Ferroelectric Random Access Memory: (FeRAM) devices or Ferroelectric Field Effect Transistor: (FeFET) devices are used as memory devices that have a simple structure compared to DRAM devices but have non-volatile characteristics like flash memory devices. Recently, a three-dimensional FeRAM or a three-dimensional FeFET is being developed to implement high integration, but an effective implementation method is required.

SUMMARY

An implementation provides a three-dimensional ferroelectric memory device with improved electric characteristics and integration.

An implementation provides a manufacturing method of a three-dimensional ferroelectric memory device with easily improved electric characteristics.

According to a disclosed implementation, a three-dimensional ferroelectric memory device including a substrate; a plurality of bit lines extending in a first direction on the substrate and spaced apart from each other in a second direction intersecting the first direction; first and second block selection lines extending in the second direction over the plurality of bit lines and spaced apart from each other in the first direction; a first word line that overlaps at least part of the first block selection line in a third direction orthogonal with the first direction and the second direction, where the first word line extends in the second direction; a second word line that overlaps at least part of the second block selection line in the third direction, is separated from the first word line in the first direction, and extends in the second direction; a first channel extending in the third direction on the first bit line among the plurality of bit lines and positioned adjacent to the first block selection line and the first word line; a second channel extending in the third direction on the first bit line and positioned adjacent to the second block selection line and the second word line; a ferroelectric pattern arranged between the first channel and the second channel; and first and second capacitor electrodes arranged adjacent to the ferroelectric pattern in the third direction between the first channel and the second channel, and separated in the first direction by a separation pattern is provided.

According to a disclosed implementation, a three-dimensional ferroelectric memory device including a substrate; a plurality of bit lines extending in a first direction on the substrate and spaced apart from each other in a second direction intersecting the first direction; first and second block selection lines extending in the second direction over the plurality of bit lines and spaced apart from each other in the first direction; a first word line that overlaps at least part of the first block selection line in a third direction orthogonal with the first direction and the second direction and where the first word line extends in the second direction; a second word line that overlaps at least part of the second block selection line in the third direction, is separated from the first word line in the first direction, and extends in the second direction; a first channel extending in a third direction perpendicular to the substrate on the first bit line among the plurality of bit lines and positioned adjacent to the first block selection line and the first word line; a second channel extending in the third direction on the first bit line and positioned adjacent to the second block selection line and the second word line; a first capacitor electrode and a second capacitor electrode both arranged between the first channel and the second channel, the first capacitor electrode being separated from the second capacitor electrode in the first direction; and a ferroelectric pattern in contact with the first and second capacitor electrodes between the first channel and the second channel is provided.

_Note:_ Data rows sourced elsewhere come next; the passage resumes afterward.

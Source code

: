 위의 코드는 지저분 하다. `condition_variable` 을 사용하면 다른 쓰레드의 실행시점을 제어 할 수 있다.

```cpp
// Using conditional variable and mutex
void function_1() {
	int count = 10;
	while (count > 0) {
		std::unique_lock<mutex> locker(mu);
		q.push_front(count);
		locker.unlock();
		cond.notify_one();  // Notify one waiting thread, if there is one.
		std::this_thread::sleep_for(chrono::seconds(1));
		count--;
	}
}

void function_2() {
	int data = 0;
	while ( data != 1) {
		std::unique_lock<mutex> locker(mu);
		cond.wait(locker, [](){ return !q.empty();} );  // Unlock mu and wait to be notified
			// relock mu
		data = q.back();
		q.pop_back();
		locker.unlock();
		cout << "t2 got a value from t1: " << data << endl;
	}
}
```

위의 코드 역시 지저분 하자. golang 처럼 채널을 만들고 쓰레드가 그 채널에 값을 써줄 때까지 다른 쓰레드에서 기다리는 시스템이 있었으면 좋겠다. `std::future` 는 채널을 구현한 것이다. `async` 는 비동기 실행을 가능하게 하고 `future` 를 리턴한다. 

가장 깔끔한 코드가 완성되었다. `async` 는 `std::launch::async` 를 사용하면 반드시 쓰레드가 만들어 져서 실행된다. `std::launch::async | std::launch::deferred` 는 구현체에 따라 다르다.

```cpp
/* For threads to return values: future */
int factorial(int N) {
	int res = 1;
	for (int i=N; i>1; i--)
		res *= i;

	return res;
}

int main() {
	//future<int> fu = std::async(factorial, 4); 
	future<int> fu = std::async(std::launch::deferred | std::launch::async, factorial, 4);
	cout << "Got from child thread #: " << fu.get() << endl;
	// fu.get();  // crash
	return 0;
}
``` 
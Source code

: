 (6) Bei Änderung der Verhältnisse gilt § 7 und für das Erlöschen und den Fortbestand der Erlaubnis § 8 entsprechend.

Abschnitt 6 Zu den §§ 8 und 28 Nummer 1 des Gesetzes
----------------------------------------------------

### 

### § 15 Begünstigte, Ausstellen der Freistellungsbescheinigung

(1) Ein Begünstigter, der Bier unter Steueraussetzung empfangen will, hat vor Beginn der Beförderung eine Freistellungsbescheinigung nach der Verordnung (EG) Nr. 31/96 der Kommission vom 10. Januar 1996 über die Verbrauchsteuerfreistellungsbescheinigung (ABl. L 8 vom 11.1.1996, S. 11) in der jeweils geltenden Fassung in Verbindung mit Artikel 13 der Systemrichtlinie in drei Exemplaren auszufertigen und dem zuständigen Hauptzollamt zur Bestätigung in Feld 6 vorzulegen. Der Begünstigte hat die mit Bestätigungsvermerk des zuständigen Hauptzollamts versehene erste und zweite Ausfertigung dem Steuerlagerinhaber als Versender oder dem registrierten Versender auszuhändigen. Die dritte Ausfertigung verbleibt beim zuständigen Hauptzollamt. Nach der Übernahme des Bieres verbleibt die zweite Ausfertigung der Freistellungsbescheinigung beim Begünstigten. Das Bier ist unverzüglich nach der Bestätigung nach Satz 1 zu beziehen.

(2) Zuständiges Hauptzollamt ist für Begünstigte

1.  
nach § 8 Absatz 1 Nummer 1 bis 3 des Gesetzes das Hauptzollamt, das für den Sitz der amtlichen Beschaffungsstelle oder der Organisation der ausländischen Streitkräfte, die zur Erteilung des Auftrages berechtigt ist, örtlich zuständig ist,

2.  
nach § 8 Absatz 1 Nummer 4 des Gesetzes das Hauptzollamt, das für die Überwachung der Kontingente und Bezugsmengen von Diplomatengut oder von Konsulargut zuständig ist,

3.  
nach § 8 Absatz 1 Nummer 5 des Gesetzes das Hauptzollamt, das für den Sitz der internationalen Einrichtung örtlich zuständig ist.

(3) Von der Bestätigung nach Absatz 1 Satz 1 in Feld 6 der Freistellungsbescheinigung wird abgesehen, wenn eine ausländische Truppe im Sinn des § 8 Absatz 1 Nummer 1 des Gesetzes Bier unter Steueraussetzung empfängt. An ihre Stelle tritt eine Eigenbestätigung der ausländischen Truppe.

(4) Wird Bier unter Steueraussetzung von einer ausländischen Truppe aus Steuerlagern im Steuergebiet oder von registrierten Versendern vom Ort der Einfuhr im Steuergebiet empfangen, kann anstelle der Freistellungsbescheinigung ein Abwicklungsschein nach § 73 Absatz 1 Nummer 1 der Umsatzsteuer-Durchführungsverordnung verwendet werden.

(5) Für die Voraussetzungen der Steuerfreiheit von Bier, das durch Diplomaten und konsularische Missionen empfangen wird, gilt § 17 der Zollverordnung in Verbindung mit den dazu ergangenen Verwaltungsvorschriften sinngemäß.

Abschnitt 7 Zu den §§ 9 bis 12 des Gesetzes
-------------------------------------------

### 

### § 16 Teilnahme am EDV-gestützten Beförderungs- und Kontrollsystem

According to a disclosed implementation, a three-dimensional ferroelectric memory device including a substrate; a first bit line extending in a first direction on the substrate; first and second block selection lines extending in a second direction intersecting the first direction over the first bit line, connected to the first bit line, and spaced apart from each other in the first direction; a first word line that overlaps at least part of the first block selection line in a third direction orthogonal with the first direction and the second direction and where the first word line extends in the second direction; a second word line that overlaps at least a portion of the second block selection line in the third direction, is separated from the first word line in the first direction, and extends in the second direction; a first cell string including a first block selection transistor controlled by the first block selection line, a first transistor controlled by the first word line, and a first capacitor connected in parallel to the first transistor; and a second cell string including a second block selection transistor controlled by the second block selection line, a second transistor controlled by the second word line, and a second capacitor connected in parallel to the second transistor is provided, wherein the first and second capacitors share a ferroelectric pattern.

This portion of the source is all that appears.